ReviewDave Barry in Cyberspace 18

Stern has gifted us with a review of Dave Barry's In Cyberspace. The book itself is 1996, but I can attest to the sheer humour of it, simply by it's long half-life in washroom. Click below to read more.
In Cyberspace
author Dave Barry
pages
publisher Fawcett Columbine
rating 7
reviewer Stern
ISBN
summary stselling humor book about computers and computer people, cyberporn and the net. It is funny to anybody who works with these machines, but is aimed at a slightly older and less sophisticated audience than the Slashdot crowd.

The Scenario

Dave Barry is a comedy writer who makes more money than I care to think about by writing about boogers and broken appliances. If you have used the Internet longer than six months, you've probably been e-mailed his essay about the exploding whale in Oregon. Barry's humor often relies on mocking uncomfortable truths, and he was awarded the Pulitzer Prize for political commentary several years ago. In this book (which contains mostly new material), Barry writes about Microsoft Word, tech support hotlines, hardware upgrades, selecting fonts, and other topics close to the heart of any computer user.

What's Bad?

Barry is not, by any stretch of the imagination, a sophisticated computer user. Though amusing to just about anybody, his jokes are intended for readers with an understanding of computers similar to his own. Intepreting various comments he makes about the first computer he ever owned, he's probably been using PCs since the early 1980s (the book was published in 1996).

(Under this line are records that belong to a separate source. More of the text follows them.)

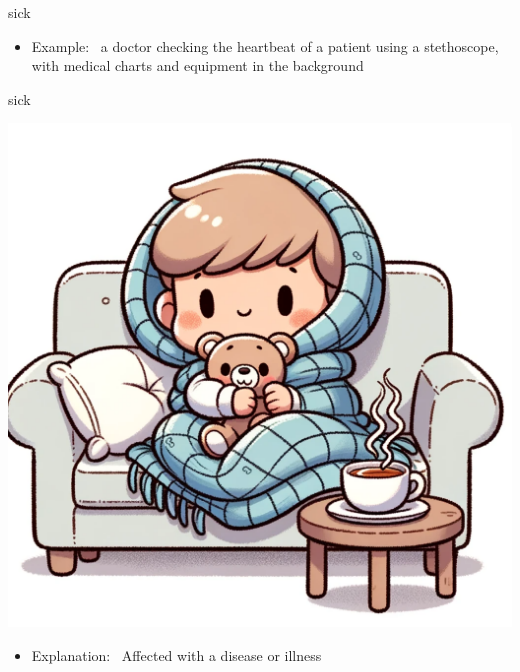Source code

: \documentclass[avery5371, grid,frame]{flashcards}
\begin{document}
\begin{flashcard}{sick}
\begin{center}
\begin{minipage}[c]{.45\textwidth}
\begin{itemize}
            \item Example: \ a doctor checking the heartbeat of a patient using a stethoscope, with medical charts and equipment in the background
            \end{itemize}
        \end{minipage}
    \end{center}
    \vspace*{\fill}
\end{flashcard}\begin{flashcard}{sick}
    \vspace*{\fill}
    \begin{center}
        \begin{minipage}[c]{.45\textwidth}
            \includegraphics[width=\textwidth]{cards/s/sick/sick - a young child wrapped in a blanket on a couch, clutching a teddy bear, with a cup of warm tea on a nearby table.png}
        \end{minipage}
        \begin{minipage}[c]{.45\textwidth}
            \begin{itemize}\setlength\itemsep{12pt}
            \item Explanation: \ Affected with a disease or illness


\end{itemize}
\end{minipage}
\end{center}
\end{flashcard}
\end{document}
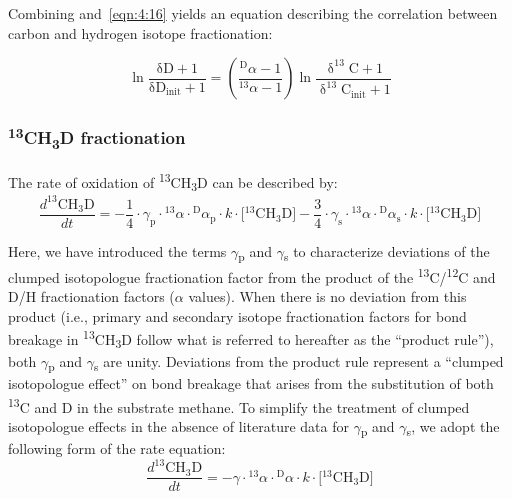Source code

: Combining  and~\ref{eqn:4:16} yields an equation describing the correlation
between carbon and hydrogen isotope fractionation:

\begin{equation}\label{eqn:4:17}
\ln\frac{\mathrm{\text{δD}} + 1}{\mathrm{\text{δD}}_{\mathrm{\text{init}}} + 1} = \left( \frac{{}_{}^{\mathrm{D}}\alpha - 1}{{}_{}^{13}\alpha - 1} \right)\ln\frac{\mathrm{\updelta}^{13}\mathrm{C} + 1}{{\mathrm{\updelta}^{13}\mathrm{C}}_{\mathrm{\text{init}}} + 1}
\end{equation}

\subsubsection{\texorpdfstring{\textsuperscript{13}CH\textsubscript{3}D
		fractionation}{13CH3D fractionation}}\label{sec:4:13ch3d-fractionation}

The rate of oxidation of \textsuperscript{13}CH\textsubscript{3}D can be
described by:
\begin{equation}\label{eqn:4:18}
\frac{d_{}^{\mathrm{13}}{\mathrm{C}\mathrm{H}_{\mathrm{3}}\mathrm{D}}}{{dt}} = \textstyle - \frac{1}{4} \cdot \gamma_{\mathrm{p}} \cdot{}_{}^{13}\alpha \cdot{}_{}^{\mathrm{D}}\alpha_{\mathrm{p}} \cdot k \cdot \bigl\lbrack{}_{}^{\mathrm{13}}{\mathrm{C}\mathrm{H}_{\mathrm{3}}\mathrm{D}} \bigr\rbrack - \frac{3}{4} \cdot \gamma_{\mathrm{s}} \cdot{}_{}^{13}\alpha \cdot{}_{}^{\mathrm{D}}\alpha_{\mathrm{s}} \cdot k \cdot \bigl\lbrack{}_{}^{\mathrm{13}}{\mathrm{C}\mathrm{H}_{\mathrm{3}}\mathrm{D}} \bigr\rbrack
\end{equation}

Here, we have introduced the terms $\gamma$\textsubscript{p} and
$\gamma$\textsubscript{s} to characterize deviations of the clumped
isotopologue fractionation factor from the product of the
\textsuperscript{13}C/\textsuperscript{12}C and D/H fractionation
factors ($\alpha$ values). When there is no deviation from this product (i.e.,
primary and secondary isotope fractionation factors for bond breakage in
\textsuperscript{13}CH\textsubscript{3}D follow what is referred to
hereafter as the ``product rule''), both $\gamma$\textsubscript{p} and
$\gamma$\textsubscript{s} are unity. Deviations from the product rule represent
a ``clumped isotopologue effect'' on bond breakage that arises from the
substitution of both \textsuperscript{13}C and D in the substrate
methane. To simplify the treatment of clumped isotopologue effects in
the absence of literature data for $\gamma$\textsubscript{p} and
$\gamma$\textsubscript{s}, we adopt the following form of the rate equation:
\begin{equation}\label{eqn:4:19}
\frac{d_{}^{\mathrm{13}}{\mathrm{C}\mathrm{H}_{\mathrm{3}}\mathrm{D}}}{{dt}} = - \gamma \cdot{}_{}^{13}\alpha \cdot{}_{}^{\mathrm{D}}\alpha \cdot k \cdot \bigl\lbrack{}_{}^{\mathrm{13}}{\mathrm{C}\mathrm{H}_{\mathrm{3}}\mathrm{D}} \bigr\rbrack
\end{equation}

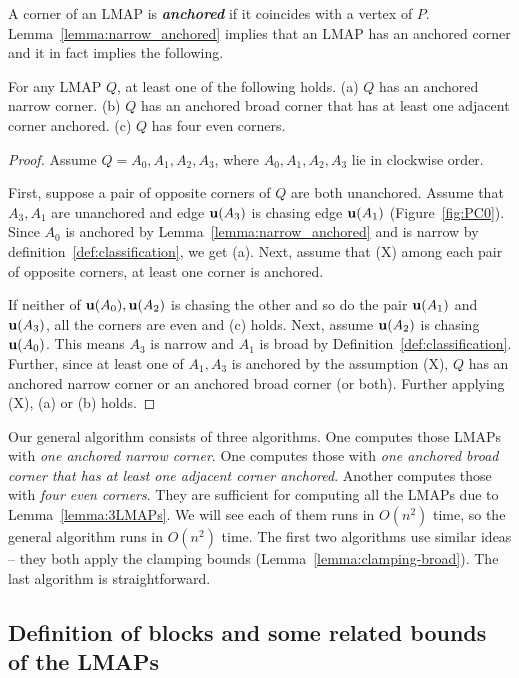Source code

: \documentclass{ws-ijcga}
\begin{document}
A corner of an LMAP is \textbf{\emph{anchored}} if it coincides with a vertex of $P$.
Lemma~\ref{lemma:narrow_anchored} implies that an LMAP has an anchored corner and it in fact implies the following.

\begin{lemma}\label{lemma:3LMAPs}
For any LMAP $Q$, at least one of the following holds.
(a) $Q$ has an anchored narrow corner.
(b) $Q$ has an anchored broad corner that has at least one adjacent corner anchored.
(c) $Q$ has four even corners.
\end{lemma}

\begin{proof}
Assume $Q=A_0,A_1,A_2,A_3$, where $A_0,A_1,A_2,A_3$ lie in clockwise order.

First, suppose a pair of opposite corners of $Q$ are both unanchored.
Assume that $A_3,A_1$ are unanchored and edge $\mathbf{u}(A_3)$ is chasing edge $\mathbf{u}(A_1)$ (Figure~\ref{fig:PC0}).
Since $A_0$ is anchored by Lemma~\ref{lemma:narrow_anchored} and is narrow by definition~\ref{def:classification}, we get (a).
Next, assume that (X) among each pair of opposite corners, at least one corner is anchored.

If neither of $\mathbf{u}(A_0),\mathbf{u}(A_2)$ is chasing the other and so do the pair $\mathbf{u}(A_1)$ and $\mathbf{u}(A_3)$, all the corners are even and (c) holds.
Next, assume $\mathbf{u}(A_2)$ is chasing $\mathbf{u}(A_0)$.
This means $A_3$ is narrow and $A_1$ is broad by Definition~\ref{def:classification}.
Further, since at least one of $A_1,A_3$ is anchored by the assumption (X), $Q$ has an anchored narrow corner or an anchored broad corner (or both).
Further applying (X), (a) or (b) holds.
 \end{proof}

Our general algorithm consists of three algorithms.
One computes those LMAPs with \emph{one anchored narrow corner}.
One computes those with \emph{one anchored broad corner that has at least one adjacent corner anchored}.
Another computes those with \emph{four even corners}.
They are sufficient for computing all the LMAPs due to Lemma~\ref{lemma:3LMAPs}.
We will see each of them runs in $O(n^2)$ time, so the general algorithm runs in $O(n^2)$ time.
The first two algorithms use similar ideas -- they both apply the clamping bounds (Lemma~\ref{lemma:clamping-broad}).
The last algorithm is straightforward.

\subsection{Definition of blocks and some related bounds of the LMAPs}\label{subsect:blocks-transform}
\end{document}
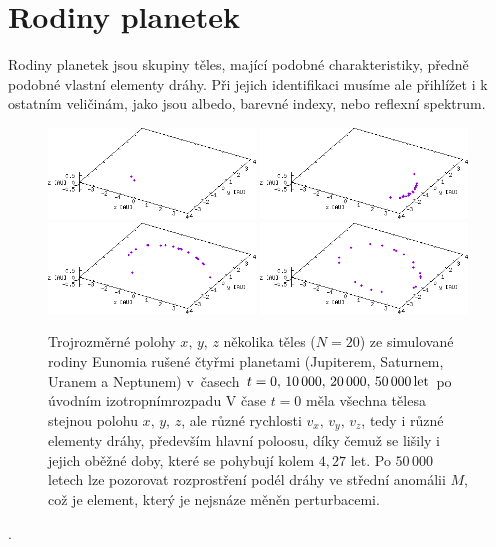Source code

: \documentclass[A4paper, 12pt, oneside]{book}
\begin{document}
\pagebreak
\section{Rodiny planetek}

Rodiny planetek jsou skupiny těles, mající podobné charakteristiky, předně podobné vlastní elementy dráhy. Při jejich identifikaci musíme ale přihlížet i k ostatním veličinám, jako jsou albedo, barevné indexy, nebo reflexní spektrum. 

\immediate{}
\immediate{}
\immediate{}
\immediate{}
\begin{figure}
	\centering
	\includegraphics[width=0.49\textwidth]{obr/trajec_001t.png}
	\includegraphics[width=0.49\textwidth]{obr/trajec_101t.png} \\
	\includegraphics[width=0.49\textwidth]{obr/trajec_201t.png}
	\includegraphics[width=0.49\textwidth]{obr/trajec_501t.png}
	\caption{Trojrozměrné polohy $x,\,y,\,z$ několika těles ($N=20$) ze simulované rodiny Eunomia rušené čtyřmi planetami (Jupiterem, Saturnem, Uranem a Neptunem) v~časech $t=0,\,10\,000,\,20\,000,\,50\,000\,{\rm let}$ po úvodním izotropním\protect\footnotemark rozpadu V čase $t=0$ měla všechna tělesa stejnou polohu $x,\,y,\,z$, ale různé rychlosti $v_x,\,v_y,\,v_z$, tedy i různé elementy dráhy, především hlavní poloosu, díky čemuž se lišily i jejich oběžné doby, které se pohybují kolem $4,27$ let. Po $50\,000$ letech lze pozorovat rozprostření podél dráhy ve střední anomálii $M$, což je element, který je nejsnáze měněn perturbacemi.} \label{fig:trajec}
\end{figure}
.
\end{document}
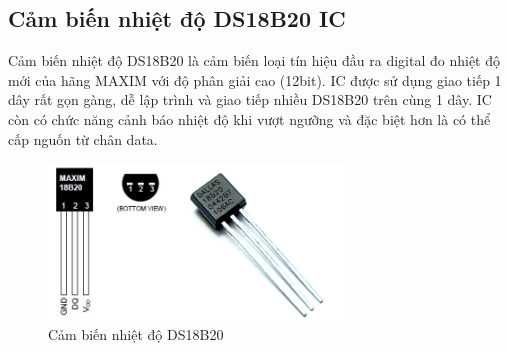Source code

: \subsection{Cảm biến nhiệt độ DS18B20 IC} 
Cảm biến nhiệt độ DS18B20 là cảm biến loại tín hiệu đầu ra digital đo nhiệt độ mới của hãng MAXIM với độ phân giải cao (12bit). IC được sử dụng giao tiếp 1 dây rất gọn gàng, dễ lập trình và giao tiếp nhiều DS18B20 trên cùng 1 dây. IC còn có chức năng cảnh báo nhiệt độ khi vượt ngưỡng và đặc biệt hơn là có thể cấp nguốn từ chân data.

\begin{figure}[H]
	\centering    
	\includegraphics[width=0.7\textwidth]{ds18b20}
	\caption[Cảm biến nhiệt độ DS18B20]{Cảm biến nhiệt độ DS18B20}
	\label{fig:ds18b20}
\end{figure}


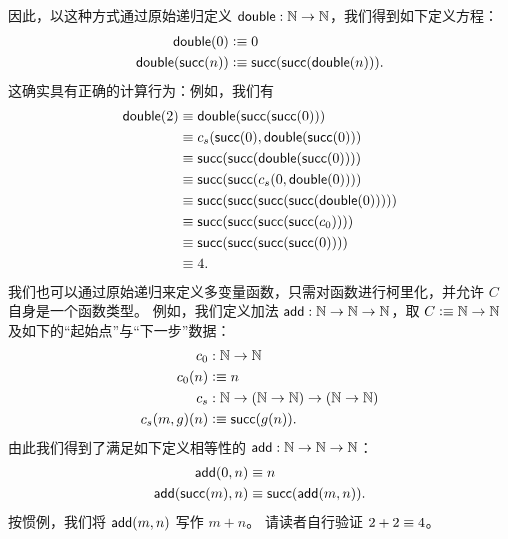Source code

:因此，以这种方式通过原始递归定义 $\dbl:\nat\to\nat$，我们得到如下定义方程：
\begin{align*}
  \dbl(0) &\defeq 0\\
  \dbl(\suc(n)) &\defeq \suc(\suc(\dbl(n))).
\end{align*}
这确实具有正确的计算行为：例如，我们有
\begin{align*}
  \dbl(2) &\jdeq \dbl(\suc(\suc(0)))\\
  & \jdeq c_s(\suc(0), \dbl(\suc(0))) \\
                 & \jdeq \suc(\suc(\dbl(\suc(0)))) \\
                 & \jdeq \suc(\suc(c_s(0,\dbl(0)))) \\
                 & \jdeq \suc(\suc(\suc(\suc(\dbl(0))))) \\
                 & \jdeq \suc(\suc(\suc(\suc(c_0)))) \\
                 & \jdeq \suc(\suc(\suc(\suc(0))))\\
                 &\jdeq 4.
\end{align*}
我们也可以通过原始递归来定义多变量函数，只需对函数进行柯里化，并允许 $C$ 自身是一个函数类型。
例如，我们定义加法 $\add : \nat \to \nat \to \nat$，取 $C \defeq \nat \to \nat$ 及如下的``起始点''与``下一步''数据：
\begin{align*}
  c_0 & : \nat \to \nat \\
  c_0 (n) & \defeq n \\
  c_s & : \nat \to (\nat \to \nat) \to (\nat \to \nat) \\
  c_s(m,g)(n) & \defeq \suc(g(n)).
\end{align*}
由此我们得到了满足如下定义相等性的 $\add : \nat \to \nat \to \nat$：
\begin{align*}
  \add(0,n) &\jdeq n \\
  \add(\suc(m),n) &\jdeq \suc(\add(m,n)). 
\end{align*}
按惯例，我们将 $\add(m,n)$ 写作 $m+n$。
请读者自行验证 $2+2\jdeq 4$。

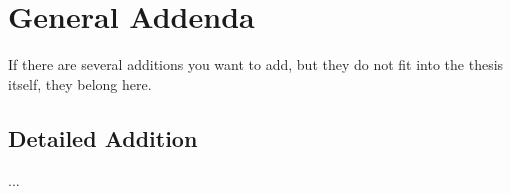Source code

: 

\chapter{General Addenda}

If there are several additions you want to add, but they do not fit into the thesis itself, they belong here.

\section{Detailed Addition}

...

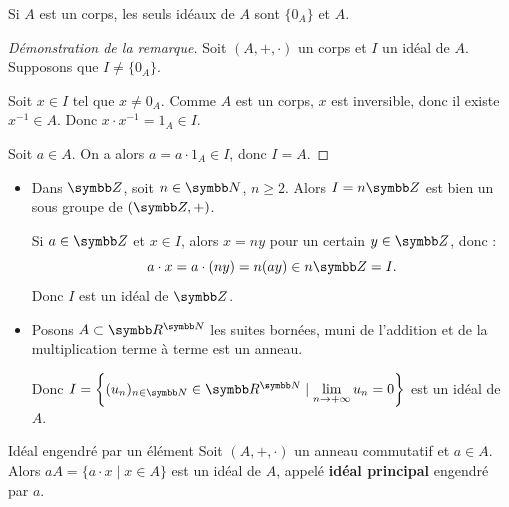 \begin{remarque}
    Si $A$ est un corps, les seuls idéaux de $A$ sont $\{0_A\}$ et $A$.
\end{remarque}

\begin{proof}[Démonstration de la remarque]

    Soit $(A, +, \cdot)$ un corps et $I$ un idéal de $A$. Supposons que $I \neq \{0_A\}$.

    Soit $x \in I$ tel que $x \neq 0_A$. Comme $A$ est un corps, $x$ est inversible, donc
    il existe $x^{-1} \in A$. Donc $x \cdot x^{-1} = 1_A \in I$.

    Soit $a \in A$. On a alors $a = a \cdot 1_A \in I$, donc $I = A$.
\end{proof}

\begin{exemple}
    \begin{itemize}
        \item Dans $\Z$, soit $n \in \N$, $n \geqslant 2$. Alors $I = n\Z$ est bien un sous groupe de $(\Z, +)$.

        Si $a \in \Z$ et $x \in I$, alors $x = ny$ pour un certain $y \in \Z$, donc :
        \[a \cdot x = a \cdot (ny) = n(ay) \in n\Z = I.\]
        Donc $I$ est un idéal de $\Z$.

        \item Posons $A \subset \R^{\N}$ les suites bornées, muni de l'addition et de la multiplication terme à terme
        est un anneau.

        Donc $I = \left\{(u_n)_{n \in \N} \in \R^{\N} \mid \lim\limits_{n \to +\infty} u_n = 0\right\}$ est un idéal de $A$.
    \end{itemize}
\end{exemple}

\begin{theoreme}{Idéal engendré par un élément}{}
    Soit $(A, +, \cdot)$ un anneau commutatif et $a \in A$. Alors
    $aA = \{a \cdot x \mid x \in A\}$ est un idéal de $A$, appelé
    \textbf{idéal principal} engendré par $a$.
\end{theoreme}

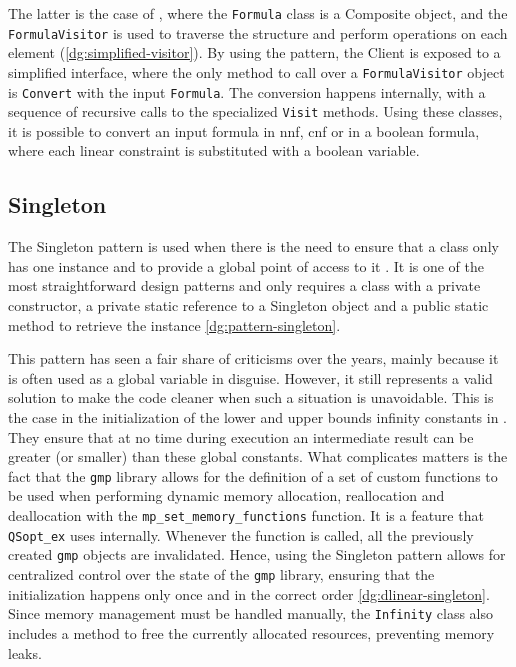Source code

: The latter is the case of \dlinear, where the \texttt{Formula} class is a Composite object, and the \texttt{FormulaVisitor} is used to traverse the structure and perform operations on each element (\autoref{dg:simplified-visitor}).
By using the pattern, the Client is exposed to a simplified interface, where the only method to call over a \texttt{FormulaVisitor} object is \texttt{Convert} with the input \texttt{Formula}.
The conversion happens internally, with a sequence of recursive calls to the specialized \texttt{Visit} methods.
Using these classes, it is possible to convert an input formula in \gls{nnf}, \gls{cnf} or in a boolean formula, where each linear constraint is substituted with a boolean variable.


\subsection*{Singleton}

The Singleton pattern is used when there is the need to ensure that a class only has one instance and to provide a global point of access to it \cite{book:gof}.
It is one of the most straightforward design patterns and only requires a class with a private constructor, a private static reference to a Singleton object and a public static method to retrieve the instance \autoref{dg:pattern-singleton}.


This pattern has seen a fair share of criticisms over the years, mainly because it is often used as a global variable in disguise.
However, it still represents a valid solution to make the code cleaner when such a situation is unavoidable.
This is the case in the initialization of the lower and upper bounds infinity constants in \dlinear.
They ensure that at no time during execution an intermediate result can be greater (or smaller) than these global constants.
What complicates matters is the fact that the \texttt{gmp} library allows for the definition of a set of custom functions to be used when performing dynamic memory allocation, reallocation and deallocation with the \texttt{mp\_set\_memory\_functions} function.
It is a feature that \texttt{QSopt\_ex} uses internally.
Whenever the function is called, all the previously created \texttt{gmp} objects are invalidated.
Hence, using the Singleton pattern allows for centralized control over the state of the \texttt{gmp} library, ensuring that the initialization happens only once and in the correct order \autoref{dg:dlinear-singleton}.
Since memory management must be handled manually, the \texttt{Infinity} class also includes a method to free the currently allocated resources, preventing memory leaks.

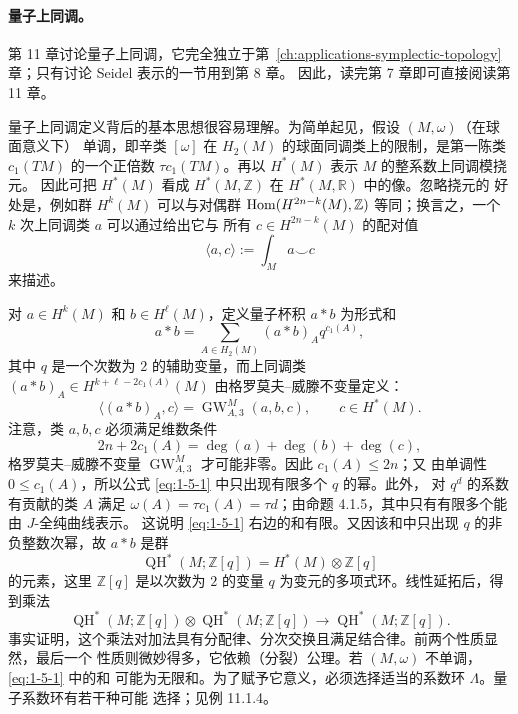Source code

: \paragraph{量子上同调。}
第 11 章讨论量子上同调，它完全独立于第~\ref{ch:applications-symplectic-topology} 章；只有讨论 Seidel 表示的一节用到第 8 章。
因此，读完第 7 章即可直接阅读第 11 章。

量子上同调定义背后的基本思想很容易理解。为简单起见，假设 $(M,\omega)$（在球面意义下）
单调，即辛类 $[\omega]$ 在 $H_2(M)$ 的球面同调类上的限制，是第一陈类
$c_1(TM)$ 的一个正倍数 $\tau c_1(TM)$。再以 $H^*(M)$ 表示 $M$ 的整系数上同调模挠元。
因此可把 $H^*(M)$ 看成 $H^*(M,\mathbb Z)$ 在 $H^*(M,\mathbb R)$ 中的像。忽略挠元的
好处是，例如群 $H^k(M)$ 可以与对偶群
$\Hom(H^{2n-k}(M),\mathbb Z)$ 等同；换言之，一个 $k$ 次上同调类 $a$ 可以通过给出它与
所有 $c\in H^{2n-k}(M)$ 的配对值
\[
  \langle a,c\rangle:=\int_M a\smile c
\]
来描述。

对 $a\in H^k(M)$ 和 $b\in H^\ell(M)$，定义量子杯积 $a*b$ 为形式和
\begin{equation}\label{eq:1-5-1}
  a*b=\sum_{A\in H_2(M)}(a*b)_A q^{c_1(A)},
\end{equation}
其中 $q$ 是一个次数为 $2$ 的辅助变量，而上同调类
$(a*b)_A\in H^{k+\ell-2c_1(A)}(M)$ 由格罗莫夫--威滕不变量定义：
\[
  \langle(a*b)_A,c\rangle
  =\operatorname{GW}_{A,3}^M(a,b,c),
  \qquad c\in H^*(M).
\]
注意，类 $a,b,c$ 必须满足维数条件
\begin{equation}\label{eq:1-5-2}
  2n+2c_1(A)=\deg(a)+\deg(b)+\deg(c),
\end{equation}
格罗莫夫--威滕不变量 $\operatorname{GW}_{A,3}^M$ 才可能非零。因此 $c_1(A)\le2n$；又
由单调性 $0\le c_1(A)$，所以公式 \eqref{eq:1-5-1} 中只出现有限多个 $q$ 的幂。此外，
对 $q^d$ 的系数有贡献的类 $A$ 满足
$\omega(A)=\tau c_1(A)=\tau d$；由命题 4.1.5，其中只有有限多个能由 $J$-全纯曲线表示。
这说明 \eqref{eq:1-5-1} 右边的和有限。又因该和中只出现 $q$ 的非负整数次幂，故
$a*b$ 是群
\[
  \operatorname{QH}^*(M;\mathbb Z[q])=H^*(M)\otimes\mathbb Z[q]
\]
的元素，这里 $\mathbb Z[q]$
是以次数为 $2$ 的变量 $q$ 为变元的多项式环。线性延拓后，得到乘法
\[
  \operatorname{QH}^*(M;\mathbb Z[q])\otimes
  \operatorname{QH}^*(M;\mathbb Z[q])
  \longrightarrow\operatorname{QH}^*(M;\mathbb Z[q]).
\]
事实证明，这个乘法对加法具有分配律、分次交换且满足结合律。前两个性质显然，最后一个
性质则微妙得多，它依赖（分裂）公理。若 $(M,\omega)$ 不单调，\eqref{eq:1-5-1} 中的和
可能为无限和。为了赋予它意义，必须选择适当的系数环 $\Lambda$。量子系数环有若干种可能
选择；见例 11.1.4。

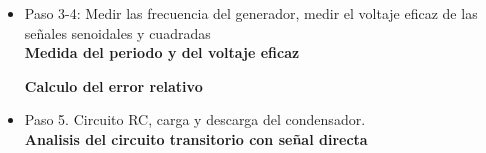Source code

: \documentclass[twoside,twocolumn]{article}
\begin{document}
\begin{itemize}
  \item Paso 3-4: Medir las frecuencia del generador, medir el voltaje eficaz de las señales senoidales y cuadradas\\
\newpage
     \textbf{Medida del periodo y del voltaje eficaz}
    \begin{table}[h]
    \centering
    \caption{Medida del periodo y del voltaje eficaz para señales senoidales y cuadradas}
    \label{tab:tabla de resistencia}
    \end{table}
    
\vspace{1cm}   
    \textbf{Calculo del error relativo}
    \begin{table}[h]
    \centering
    \caption{Errores relativos del voltaje eficaz}
    \label{tab:tabla de resistencia}
    \end{table}
    
\vspace{0.5 cm} 
\item Paso 5. Circuito RC, carga y descarga del condensador.\\

    \textbf{Analisis del circuito transitorio con señal directa}
    \begin{table}[h]
    \centering
    \caption{Calculo de la constante de tiempo en un circuito transitorio de señal directa}
    \label{tab:tabla de resistencia}
    \end{table}


\end{itemize}
\end{document}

This computer had virtually no practical use other than to consume electricity. You know how modern personal computers contain a microchip "brain" that, despite being no larger than a Chiclet, can perform millions of mathematical calculations per second? Well, I don't think my Radio Shack computer had one of those. I think there might have been an actual Chiclet in there, calling the shots...

Most of the humor, therefore, is about the goofy error messages in Windows 95. You can generalize his jokes to apply to the goofy error messages from other operating systems, but don't expect him to talk about the particular difficulties that a typical Slashdot reader confronts. The book is also somewhat repetitive.

What's Good?

Many of Barry's jokes fall into two categories: the difficulty of getting a new computer (or new software) to work, and the sad fact that they're not very useful even once you have them working. This second point is even more true than Barry may realize. Every study I have read on the effect on introducing computers into a workplace shows a drop in productivity as a result. While computers may speed routine tasks, the time that is freed is then spent fussing with the computer, playing with fonts, chaging desktop pictures, and so forth.

Computer spending has increased essentially every year for decades. In 1996, companies in the United States spent 43% of their capital budgets on computer hardware. That is more than they invested in factories, vehicles or any other type of durable equipment. Meanwhile, productivity growth in the seven richest nations of the world has fallen precipitously in the past 30 years, from an average of 4.5% a year during the 1960s to a rate of 1.5% recently. The slowdown has hit the biggest IT spenders -- service-sector industries, especially in the U.S. -- hardest.

Barry's brilliance comes from his ability to reflect troubling truths like this in memorable quips.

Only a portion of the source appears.